Category: moscow life

  • moscow: reluctant vistor’s guide

    Moscow st basils illoAlthough the U.S. Soccer team pre-planned a patriotic boycott by not qualifying for the international games, some futbal friends of mine who see themselves as children of the world, or at least the World Cup, will head to Moscow this June. They could search dependable travel sites, but instead they asked me for tips. It's been eight years since I called Moscow home, but while there I didn't see much change, for example the country has had the same president for eighteen years. This 250-year-old city's riches run as wide as the river on which it sits, here are few of my favorite things about the city.

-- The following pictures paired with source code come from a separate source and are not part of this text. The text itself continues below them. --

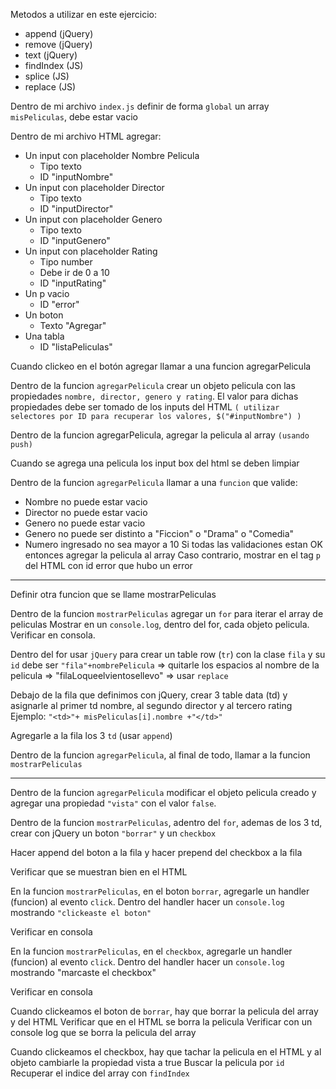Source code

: Metodos a utilizar en este ejercicio:
- append (jQuery)
- remove (jQuery)
- text (jQuery)
- findIndex (JS)
- splice (JS)
- replace (JS)


Dentro de mi archivo `index.js` definir de forma `global` un array `misPeliculas`, debe estar vacio

Dentro de mi archivo HTML agregar:
* Un input con placeholder Nombre Pelicula
    * Tipo texto
    * ID "inputNombre"
* Un input con placeholder Director
    * Tipo texto
    * ID "inputDirector"
* Un input con placeholder Genero
    * Tipo texto
    * ID "inputGenero"
* Un input con placeholder Rating
    * Tipo number
    * Debe ir de 0 a 10 
    * ID "inputRating"
* Un p vacio
    * ID "error"
* Un boton
    * Texto "Agregar"
* Una tabla 
    * ID "listaPeliculas"

Cuando clickeo en el botón agregar llamar a una funcion agregarPelicula

Dentro de la funcion `agregarPelicula` crear un objeto pelicula con las propiedades `nombre, director, genero y rating`. El valor para dichas propiedades debe ser tomado de los inputs del HTML `( utilizar selectores por ID para recuperar los valores, $("#inputNombre") )`

Dentro de la funcion agregarPelicula, agregar la pelicula al array `(usando push)`

Cuando se agrega una pelicula los input box del html se deben limpiar

Dentro de la funcion `agregarPelicula` llamar a una `funcion` que valide:
* Nombre no puede estar vacio
* Director no puede estar vacio
* Genero no puede estar vacio 
* Genero no puede ser distinto a "Ficcion" o "Drama" o "Comedia"
* Numero ingresado no sea mayor a 10
Si todas las validaciones estan OK entonces agregar la pelicula al array
Caso contrario, mostrar en el tag `p` del HTML con id error que hubo un error

-----------------------------------------------------------------------------

Definir otra funcion que se llame mostrarPeliculas

Dentro de la funcion `mostrarPeliculas` agregar un `for` para iterar el array de peliculas
Mostrar en un `console.log`, dentro del for, cada objeto pelicula. 
Verificar en consola.

Dentro del for usar `jQuery` para crear un table row (`tr`) con la clase `fila` y su `id` debe ser `"fila"+nombrePelicula` => quitarle los espacios al nombre de la pelicula => "filaLoqueelvientosellevo" => usar `replace`


Debajo de la fila que definimos con jQuery, crear 3 table data (td) y asignarle al primer td nombre, al segundo director y al tercero rating
Ejemplo: `"<td>"+ misPeliculas[i].nombre +"</td>"`

Agregarle a la fila los 3 `td` (usar `append`)

Dentro de la funcion `agregarPelicula`, al final de todo, llamar a la funcion `mostrarPeliculas`

-----------------------------------------------------------------------------

Dentro de la funcion `agregarPelicula` modificar el objeto pelicula creado y agregar una propiedad `"vista"` con el valor `false`.

Dentro de la funcion `mostrarPeliculas`, adentro del `for`, ademas de los 3 td, crear con jQuery un boton `"borrar"` y un `checkbox`

Hacer append del boton a la fila y hacer prepend del checkbox a la fila 

Verificar que se muestran bien en el HTML

En la funcion `mostrarPeliculas`, en el boton `borrar`, agregarle un handler (funcion) al evento `click`. Dentro del handler hacer un `console.log` mostrando `"clickeaste el boton"`

Verificar en consola 

En la funcion `mostrarPeliculas`, en el `checkbox`, agregarle un handler (funcion) al evento `click`. Dentro del handler hacer un `console.log` mostrando "marcaste el checkbox"

Verificar en consola 

Cuando clickeamos el boton de `borrar`, hay que borrar la pelicula del array y del HTML
Verificar que en el HTML se borra la pelicula
Verificar con un console log que se borra la pelicula del array 

Cuando clickeamos el checkbox, hay que tachar la pelicula en el HTML y al objeto cambiarle la propiedad vista a true
Buscar la pelicula por `id`
Recuperar el indice del array con `findIndex`

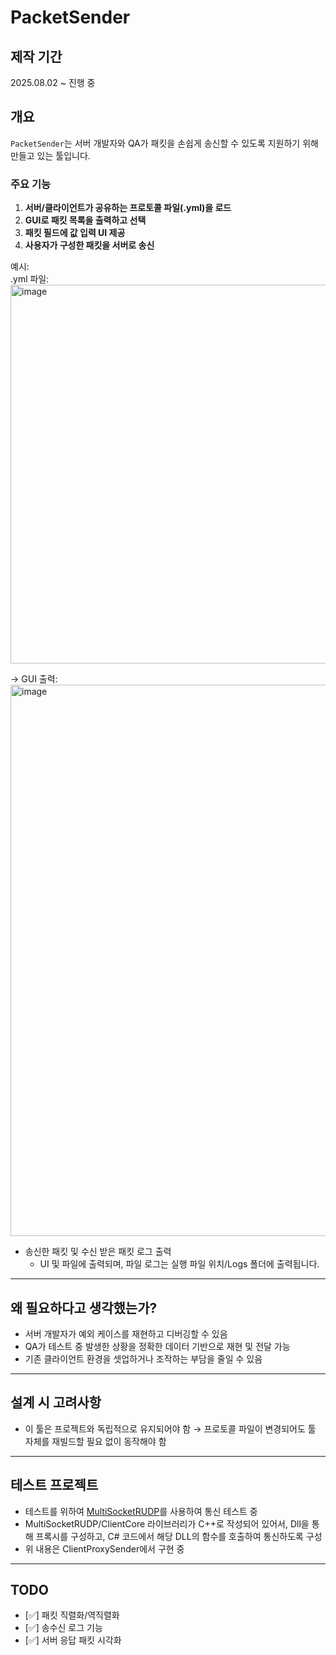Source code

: # PacketSender

## 제작 기간
2025.08.02 ~ 진행 중

## 개요

`PacketSender`는 서버 개발자와 QA가 패킷을 손쉽게 송신할 수 있도록 지원하기 위해 만들고 있는 툴입니다.

### 주요 기능
1. **서버/클라이언트가 공유하는 프로토콜 파일(.yml)을 로드**
2. **GUI로 패킷 목록을 출력하고 선택**
3. **패킷 필드에 값 입력 UI 제공**
4. **사용자가 구성한 패킷을 서버로 송신**


예시:  
.yml 파일:   
<img width="726" height="606" alt="image" src="https://github.com/user-attachments/assets/5fed87e0-d3ae-40a8-9bf2-234f459f40ce" />

→ GUI 출력:
<img width="1171" height="882" alt="image" src="https://github.com/user-attachments/assets/a17b2439-b516-4adf-9be6-e3ea3ff712dc" />

- 송신한 패킷 및 수신 받은 패킷 로그 출력
  - UI 및 파일에 출력되며, 파일 로그는 실행 파일 위치/Logs 폴더에 출력됩니다.

---

## 왜 필요하다고 생각했는가?

- 서버 개발자가 예외 케이스를 재현하고 디버깅할 수 있음
- QA가 테스트 중 발생한 상황을 정확한 데이터 기반으로 재현 및 전달 가능
- 기존 클라이언트 환경을 셋업하거나 조작하는 부담을 줄일 수 있음

---

## 설계 시 고려사항

- 이 툴은 프로젝트와 독립적으로 유지되어야 함
  → 프로토콜 파일이 변경되어도 툴 자체를 재빌드할 필요 없이 동작해야 함

---

## 테스트 프로젝트

- 테스트를 위하여 [MultiSocketRUDP](https://github.com/m5623skhj/MultiSocketRUDP)를 사용하여 통신 테스트 중
- MultiSocketRUDP/ClientCore 라이브러리가 C++로 작성되어 있어서, Dll을 통해 프록시를 구성하고, C# 코드에서 해당 DLL의 함수를 호출하여 통신하도록 구성
- 위 내용은 ClientProxySender에서 구현 중

---

## TODO

- [✅] 패킷 직렬화/역직렬화 
- [✅] 송수신 로그 기능  
- [✅] 서버 응답 패킷 시각화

    Moscow’s drama will unfold as soon as you step off the plane, which means unless you arrive at 4 am, will be in a super slow mo two-hour, mind-numbing drive in airport-to-city traffic. Try to take the metro, which costs a dollar to go everywhere really fast. Marvel that when you look at the metro map, you are seeing maybe half of what was built, the rest is secret. I've gotten lost on the metro (and lots of other places in Moscow) because when we were there, there was a tax on English signage. Hopefully they've improved this for the games and made it less user-abusive.

    When you visit Red Square, lean forward and have the person taking your photo squat down so they block out all the other people on the square for the photo.

    After the photo in front of St. Basil's visit GUM, the only department store they had in Soviet times, which at the time took anything but rubles. The ground-level grocery store is filled with beautifully designed little packaged things that will be fun to sample later or give as gifts. Eat on the 4th floor at Stolovaya 57, a Soviet-style cafeteria.

    This is a country with 99.9% literacy and a deeply rich literary heritage. Russian soccer fans will be able to discuss Tolstoy and Tergenev. Bring a paperback of Chekhov's short stories to carry around with you. Read one while sitting outside his darling apartment near Patriarch Ponds. Also read A Gentleman in Moscow and then have a drink at the Hotel Metropol. N’astrovia!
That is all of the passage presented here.